Issue:
When trying to read from Hadoop from an unmanaged Cloudera node with a pipeline the following error appears:
/usr/bin/hadoop: No such file or directory
Solution:
- On the external host download the CDH repo file to the /etc/yum.repos.d/ directory (change the path to match the OS release and CDH version of the client you need):
curl -O https://archive.cloudera.com/cdh5/redhat/6/x86_64/cdh/cloudera-cdh5.repo
- Edit the base URL in the cloudera-cdh5.repo file to install the CDH version (otherwise, it will install the latest). For example, to install the 5.7.1 hadoop-client, update the baseurl to:
baseurl=https://archive.cloudera.com/cdh5/redhat/6/x86_64/cdh/5.7.1/
- Install the hadoop-client rpm:
$ yum clean all$ yum install hadoop-client
Note: You can also download the RPM file and install it locally if desired.
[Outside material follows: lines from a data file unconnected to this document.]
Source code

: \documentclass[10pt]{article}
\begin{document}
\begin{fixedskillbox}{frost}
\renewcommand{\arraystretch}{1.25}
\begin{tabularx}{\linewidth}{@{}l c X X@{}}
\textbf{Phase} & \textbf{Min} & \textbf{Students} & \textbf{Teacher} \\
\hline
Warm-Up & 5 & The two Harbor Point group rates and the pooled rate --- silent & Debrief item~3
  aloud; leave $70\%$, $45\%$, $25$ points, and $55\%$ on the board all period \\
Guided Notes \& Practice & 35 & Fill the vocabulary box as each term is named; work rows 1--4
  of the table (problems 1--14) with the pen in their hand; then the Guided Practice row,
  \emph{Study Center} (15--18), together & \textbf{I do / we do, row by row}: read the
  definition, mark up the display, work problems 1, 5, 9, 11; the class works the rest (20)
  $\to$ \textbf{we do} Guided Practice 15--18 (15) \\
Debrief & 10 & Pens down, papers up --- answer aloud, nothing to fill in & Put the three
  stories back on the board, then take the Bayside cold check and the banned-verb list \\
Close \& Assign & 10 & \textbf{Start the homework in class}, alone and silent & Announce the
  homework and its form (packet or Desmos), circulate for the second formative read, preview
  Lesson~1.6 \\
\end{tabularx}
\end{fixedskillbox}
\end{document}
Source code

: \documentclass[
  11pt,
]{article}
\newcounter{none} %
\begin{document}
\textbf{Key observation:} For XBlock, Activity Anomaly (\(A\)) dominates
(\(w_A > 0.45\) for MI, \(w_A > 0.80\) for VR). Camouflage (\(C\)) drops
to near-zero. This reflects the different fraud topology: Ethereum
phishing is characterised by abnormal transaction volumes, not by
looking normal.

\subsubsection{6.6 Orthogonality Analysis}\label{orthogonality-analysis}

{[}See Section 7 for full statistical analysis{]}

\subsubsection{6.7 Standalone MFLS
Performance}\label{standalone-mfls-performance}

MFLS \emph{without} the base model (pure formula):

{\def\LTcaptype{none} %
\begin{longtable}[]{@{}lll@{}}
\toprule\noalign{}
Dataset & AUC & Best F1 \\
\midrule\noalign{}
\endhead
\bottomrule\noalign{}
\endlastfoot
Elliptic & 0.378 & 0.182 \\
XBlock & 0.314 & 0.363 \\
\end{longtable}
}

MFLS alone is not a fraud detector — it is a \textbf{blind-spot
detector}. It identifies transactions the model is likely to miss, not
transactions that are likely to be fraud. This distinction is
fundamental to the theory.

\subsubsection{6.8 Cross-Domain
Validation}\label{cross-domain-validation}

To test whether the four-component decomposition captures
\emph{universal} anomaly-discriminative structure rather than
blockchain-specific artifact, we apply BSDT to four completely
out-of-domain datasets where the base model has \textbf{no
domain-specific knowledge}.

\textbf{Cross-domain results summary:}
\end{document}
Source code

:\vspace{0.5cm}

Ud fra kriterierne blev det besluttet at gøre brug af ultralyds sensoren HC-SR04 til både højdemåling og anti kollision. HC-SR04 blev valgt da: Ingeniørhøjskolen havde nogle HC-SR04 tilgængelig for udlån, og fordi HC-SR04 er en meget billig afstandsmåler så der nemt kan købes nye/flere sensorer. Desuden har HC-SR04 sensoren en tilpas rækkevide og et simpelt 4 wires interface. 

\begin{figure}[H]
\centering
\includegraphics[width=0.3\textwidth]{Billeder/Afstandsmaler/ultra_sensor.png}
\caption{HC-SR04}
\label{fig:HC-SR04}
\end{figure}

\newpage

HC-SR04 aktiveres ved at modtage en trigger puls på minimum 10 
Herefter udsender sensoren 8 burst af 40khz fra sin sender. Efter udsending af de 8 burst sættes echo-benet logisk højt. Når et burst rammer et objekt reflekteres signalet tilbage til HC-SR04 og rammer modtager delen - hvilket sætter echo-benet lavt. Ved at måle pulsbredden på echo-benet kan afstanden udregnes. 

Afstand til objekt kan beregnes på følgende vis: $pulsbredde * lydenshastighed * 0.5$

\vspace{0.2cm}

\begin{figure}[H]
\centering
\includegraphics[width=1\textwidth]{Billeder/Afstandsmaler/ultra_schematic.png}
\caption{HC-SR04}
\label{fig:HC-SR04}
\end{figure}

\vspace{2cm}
(See http://archive.cloudera.com/cdh5/redhat/6/x86_64/cdh/5.7.1/RPMS/x86_64/)
Once we have installed the needed packages we need to configure the client on the unmanaged node.
- In Cloudera Manager navigate to, HDFS -> "Actions" drop down -> "Download Client Configuration" (this will download a zip file called hdfs-clientconfig.zip).
- Move the zip file over to the external host and unzip it.
- Copy all the unzipped configuration files to /etc/hadoop/conf. Example:
$ cp * /etc/hadoop/conf
-
Run Hadoop commands. Example:
$ sudo -u hdfs hadoop fs -ls